Muchos hemos pasado el mes en los pueblos donde nacimos, donde vive nuestra familia, nuestras raíces. Quizá hemos tenido en nuestra provincia un cierto desdén hacia lo rural, hacia nuestros pueblos y nuestros paisajes. Y ello, probablemente, sea debido a la “globalización” e idealización de este tipo de paisajes y de paisanajes. Las imágenes que nos llegan del norte húmedo, de las montañas, los bosques e incluso, del Tercer Mundo, nos lleva a idealizar otras realidades, otros mundos.
Sin embargo, nuestros pueblos y paisajes son únicos. Fruto de una larga historia y de tradiciones y culturas yuxtapuestas, nos muestran un patrimonio nada desdeñable. Igualmente nuestros paisajes contemplan una multiplicidad envidiable: desde la Mancha hasta el Campo Arañuelo, pasando por la Mesa de Ocaña, la Sisla, Los Montes de Toledo, La Sagra, La Jara o la Tierra de Talavera, tienen todos su impronta geomorfológica y el fruto de siglos y siglos de ocupación humana.

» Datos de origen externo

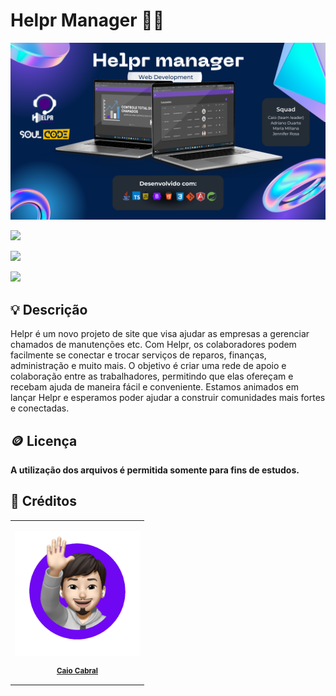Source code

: # Helpr Manager 🧑‍💻
</div>

<img src ="./src/assets/images/projetohelpr.png" />

<div style="display: inline_block">

<a href = "mailto:caio_cabral1@hotmail.com"><img src="https://img.shields.io/badge/-Gmail-%23333?style=for-the-badge&logo=gmail&logoColor=white" target="_blank"></a>

<a href="https://www.linkedin.com/in/cabralcaio/" target="_blank"><img src="https://img.shields.io/badge/-LinkedIn-%230077B5?style=for-the-badge&logo=linkedin&logoColor=white" target="_blank"></a>

<a href="https://cabralcaio.github.io/Portfolio/" target="_blank"><img src="https://img.shields.io/badge/-Portf%C3%B3lio-brown?style=for-the-badge&logo=true" target="_blank"></a>

</div>

<h2>💡 Descrição</h2>

<p>Helpr é um novo projeto de site que visa ajudar as empresas a gerenciar chamados de manutenções etc. Com Helpr, os colaboradores podem facilmente se conectar e trocar serviços de reparos, finanças, administração e muito mais. O objetivo é criar uma rede de apoio e colaboração entre as trabalhadores, permitindo que elas ofereçam e recebam ajuda de maneira fácil e conveniente. Estamos animados em lançar Helpr e esperamos poder ajudar a construir comunidades mais fortes e conectadas.</p>

<h2>🪙 Licença</h2>

<b>A utilização dos arquivos é permitida somente para fins de estudos.</b>


<h2>🎁 Créditos</h2>

<table>

<tr>

<td align="center">

<a href="https://github.com/cabralcaio">

<img width="200px" src="./src/assets/images/mesdtn.png"/><br>

<sub>

<b>Caio Cabral</b>

</sub>

</a>

</td>

</tr>

</table>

Producto de esa incomprensión de la propia identidad, nuestras gentes han subvertido el orden estético que la tradición nos ha legado (no hay que olvidar, mal que nos pese, que nuestra provincia obtiene el segundo puesto más elevado de analfabetismo en nuestro país) y nuestros pueblos se han convertido, en general, en una mala imitación de modelos urbanos e incluso foráneos. Ladrillo visto donde era habitual la cal, ostentosos chalets y uso de columnas, balaustradas y otros artificios en el centro de los núcleos urbanos, descomposición del orden urbanístico tradicional, y un largo etcétera se acumulan en nuestras retinas cuando atravesamos o visitamos alguno de nuestros 205 pueblos.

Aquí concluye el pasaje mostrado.